The Secretary of State may not agree with one word of that survey. She may also not agree with the report published in June by the House of Commons Select Committee on Trade and Industry, which has severely criticised the Government's failure to give proper support for small businesses. In fact, her spokesman arrogantly dismissed the all-party report by saying, the Committee is entitled to its views".

Nevertheless, in case the Secretary of State is wrong about the need for exemptions to be made from the national minimum wage and the Forum of Private Business' survey is right, she needs the power to correct the mistake that we feel she is making.

The Secretary of State does not have to exercise her discretion if she does not choose to do so. We find it inexplicable that she is adamantly against having the right to adjust the national minimum wage if circumstances demand it as, indeed, happens in other countries where there is a minimum wage. There is no reason except, as some people might suspect, a deal with the TUC that there will never, never, never be any exceptions, no matter what the circumstances.

There is, however, no justifiable reason why the Secretary of State should impose this self-denying ordinance on herself, by declining the power to think again without having to come back with an amending Act.

Finally, before leaving this amendment, I would like to remind the Minister that throughout the Committee stage he and his noble and learned friend the Solicitor-General repeatedly professed the Government's desire for what they called "flexibility" in the operation of the Act. In fact, in rejecting no fewer than six amendments, they did so on the grounds that the Bill as drafted provided greater flexibility. The noble Lord, Lord Clinton-Davis, actually used the word "flexibility" on five occasions; and the noble and learned Lord the Solicitor-General used it twice.

In this amendment, which must be the mother of all Henry VIII clauses, we propose that the Secretary of State shall have the power to amend the Act by order in no fewer than five separate ways—one for each of the flexibilities sought by the noble Lord, Lord Clinton-Davis, if, but only if, she chooses to avail herself of it. That is real flexibility. So much flexibility, in fact, that as well as being the Ministers' "right honourable friend", in the words of a well known credit card advert, she will also be their "flexible friend".

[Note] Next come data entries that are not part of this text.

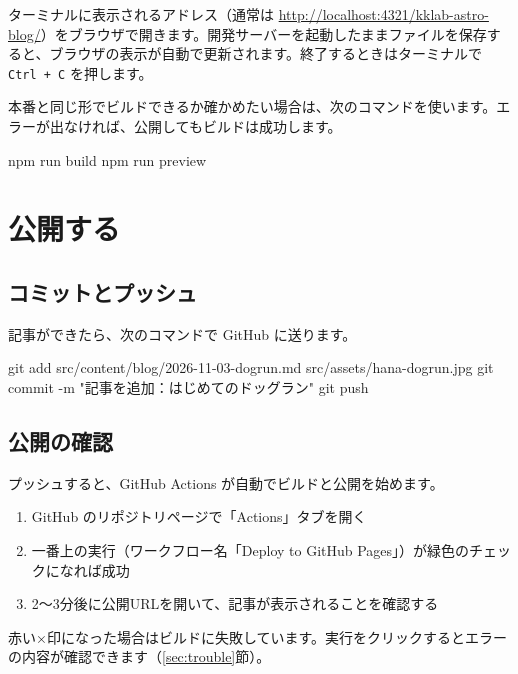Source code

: \documentclass[a4paper,11pt]{ltjsarticle}
\begin{document}
ターミナルに表示されるアドレス（通常は \url{http://localhost:4321/kklab-astro-blog/}）をブラウザで開きます。開発サーバーを起動したままファイルを保存すると、ブラウザの表示が自動で更新されます。終了するときはターミナルで \texttt{Ctrl + C} を押します。

本番と同じ形でビルドできるか確かめたい場合は、次のコマンドを使います。エラーが出なければ、公開してもビルドは成功します。

\begin{code}
npm run build
npm run preview
\end{code}

\section{公開する}\label{sec:publish}

\subsection{コミットとプッシュ}

記事ができたら、次のコマンドで GitHub に送ります。

\begin{code}
git add src/content/blog/2026-11-03-dogrun.md src/assets/hana-dogrun.jpg
git commit -m "記事を追加：はじめてのドッグラン"
git push
\end{code}

\subsection{公開の確認}

プッシュすると、GitHub Actions が自動でビルドと公開を始めます。

\begin{enumerate}
  \item GitHub のリポジトリページで「Actions」タブを開く
  \item 一番上の実行（ワークフロー名「Deploy to GitHub Pages」）が緑色のチェックになれば成功
  \item 2〜3分後に公開URLを開いて、記事が表示されることを確認する
\end{enumerate}

赤い×印になった場合はビルドに失敗しています。実行をクリックするとエラーの内容が確認できます（\ref{sec:trouble}節）。

\end{document}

I now turn briefly to the other amendments in this group, Amendments Nos. 6, 8 and 10, which seek to delete the provisions of Clauses 2(7), 3(3) and 4(2) respectively. Those are the provisions which inhibit the Secretary of State from exercising any discretion over the application of this legislation. If the proposed new clause to which I have just spoken—that is, Amendment No. 1—is accepted by your Lordships, each of the subsections to which I have just referred will be inconsistent with it and will need to be removed. I beg to move.

3.30 p.m.

The Chairman of Committees

My Lords, as Amendment No. 6 has also been spoken to, I must point out to your Lordships that if that amendment is agreed to, I cannot call Amendment No. 7.

Baroness Turner of Camden

My Lords, the noble Baroness referred to "flexibility". Is she seeking flexibility for employers simply to employ vulnerable people as sweated labour? Is that what the noble Baroness is seeking? This is a human rights issue.

Baroness Miller of Hendon

My Lords, the noble Baroness should know me better than that and should know that I am seeking flexibility—

Baroness Turner of Camden

I hope so!

Baroness Miller of Hendon

My Lords, the noble Baroness says that she hopes so. We are seeking some flexibility for certain circumstances that may arise in the future. At the moment, for example, it seems that the manufacturing sector of the economy is suffering badly as a result of the high value of the pound. I am not saying that that in any way relates specifically to what we are considering now, but it could be that within two or three years the small business sector is suffering equally badly although perhaps in a different way.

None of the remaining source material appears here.